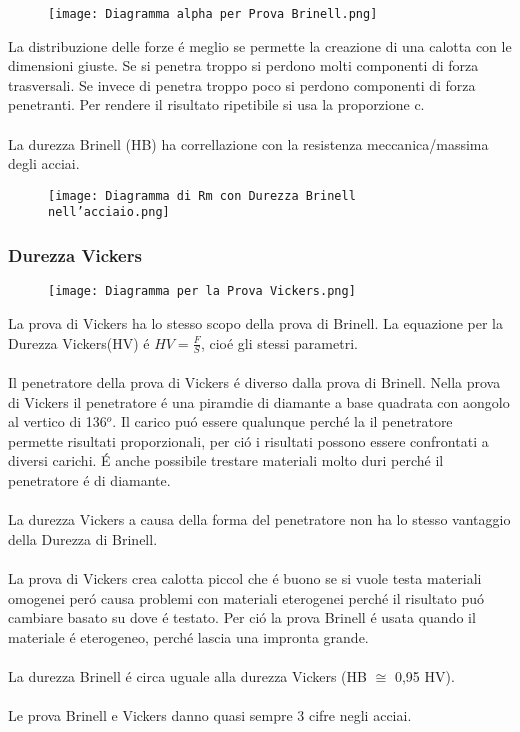 \documentclass{article}
\begin{document}
{                    \begin{figure}[!h]
                        \centering
                        \texttt{[image: Diagramma alpha per Prova Brinell.png]}
                    \end{figure}
                    La distribuzione delle forze \'e meglio se permette la creazione di una calotta con le dimensioni giuste. Se si penetra troppo si perdono molti componenti di forza trasversali. Se invece di penetra troppo poco si perdono componenti di forza penetranti. Per rendere il risultato ripetibile si usa la proporzione c.\\ \\
                    La durezza Brinell (HB) ha correllazione con la resistenza meccanica/massima degli acciai.
                    \begin{figure}[!h]
                        \centering
                        \texttt{[image: Diagramma di Rm con Durezza Brinell nell'acciaio.png]}
                    \end{figure}
                \subsubsection{Durezza Vickers}
                    \begin{figure}[!h]
                        \centering
                        \texttt{[image: Diagramma per la Prova Vickers.png]}
                    \end{figure}
                    La prova di Vickers ha lo stesso scopo della prova di Brinell.
                    La equazione per la Durezza Vickers(HV) \'e $HV = \frac{F}{S}$, cio\'e gli stessi parametri.\\ \\
                    Il penetratore della prova di Vickers \'e diverso dalla prova di Brinell. Nella prova di Vickers il penetratore \'e una piramdie di diamante a base quadrata con aongolo al vertico di 136$^o$. Il carico pu\'o essere qualunque perch\'e la il penetratore permette risultati proporzionali, per ci\'o i risultati possono essere confrontati a diversi carichi. \'E anche possibile trestare materiali molto duri perch\'e il penetratore \'e di diamante.\\ \\
                    La durezza Vickers a causa della forma del penetratore non ha lo stesso vantaggio della Durezza di Brinell.\\ \\
                    La prova di Vickers crea calotta piccol che \'e buono se si vuole testa materiali omogenei per\'o causa problemi con materiali eterogenei perch\'e il risultato pu\'o cambiare basato su dove \'e testato. Per ci\'o la prova Brinell \'e usata quando il materiale \'e eterogeneo, perch\'e lascia una impronta grande.\\ \\
                    La durezza Brinell \'e circa uguale alla durezza Vickers (HB $\cong$ 0,95 HV). \\ \\
                    Le prova Brinell e Vickers danno quasi sempre 3 cifre negli acciai.
}
\end{document}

Your goal |
Pictures do not belong in the copy. Reproduce the rest of the data exactly.

Answer space |
 \documentclass{article}
\begin{document}
{                    \begin{figure}[!h]
                        \centering
                        \texttt{[image: Diagramma alpha per Prova Brinell.png]}
                    \end{figure}
                    La distribuzione delle forze \'e meglio se permette la creazione di una calotta con le dimensioni giuste. Se si penetra troppo si perdono molti componenti di forza trasversali. Se invece di penetra troppo poco si perdono componenti di forza penetranti. Per rendere il risultato ripetibile si usa la proporzione c.\\ \\
                    La durezza Brinell (HB) ha correllazione con la resistenza meccanica/massima degli acciai.
                    \begin{figure}[!h]
                        \centering
                        \texttt{[image: Diagramma di Rm con Durezza Brinell nell'acciaio.png]}
                    \end{figure}
                \subsubsection{Durezza Vickers}
                    \begin{figure}[!h]
                        \centering
                        \texttt{[image: Diagramma per la Prova Vickers.png]}
                    \end{figure}
                    La prova di Vickers ha lo stesso scopo della prova di Brinell.
                    La equazione per la Durezza Vickers(HV) \'e $HV = \frac{F}{S}$, cio\'e gli stessi parametri.\\ \\
                    Il penetratore della prova di Vickers \'e diverso dalla prova di Brinell. Nella prova di Vickers il penetratore \'e una piramdie di diamante a base quadrata con aongolo al vertico di 136$^o$. Il carico pu\'o essere qualunque perch\'e la il penetratore permette risultati proporzionali, per ci\'o i risultati possono essere confrontati a diversi carichi. \'E anche possibile trestare materiali molto duri perch\'e il penetratore \'e di diamante.\\ \\
                    La durezza Vickers a causa della forma del penetratore non ha lo stesso vantaggio della Durezza di Brinell.\\ \\
                    La prova di Vickers crea calotta piccol che \'e buono se si vuole testa materiali omogenei per\'o causa problemi con materiali eterogenei perch\'e il risultato pu\'o cambiare basato su dove \'e testato. Per ci\'o la prova Brinell \'e usata quando il materiale \'e eterogeneo, perch\'e lascia una impronta grande.\\ \\
                    La durezza Brinell \'e circa uguale alla durezza Vickers (HB $\cong$ 0,95 HV). \\ \\
                    Le prova Brinell e Vickers danno quasi sempre 3 cifre negli acciai.
}
\end{document}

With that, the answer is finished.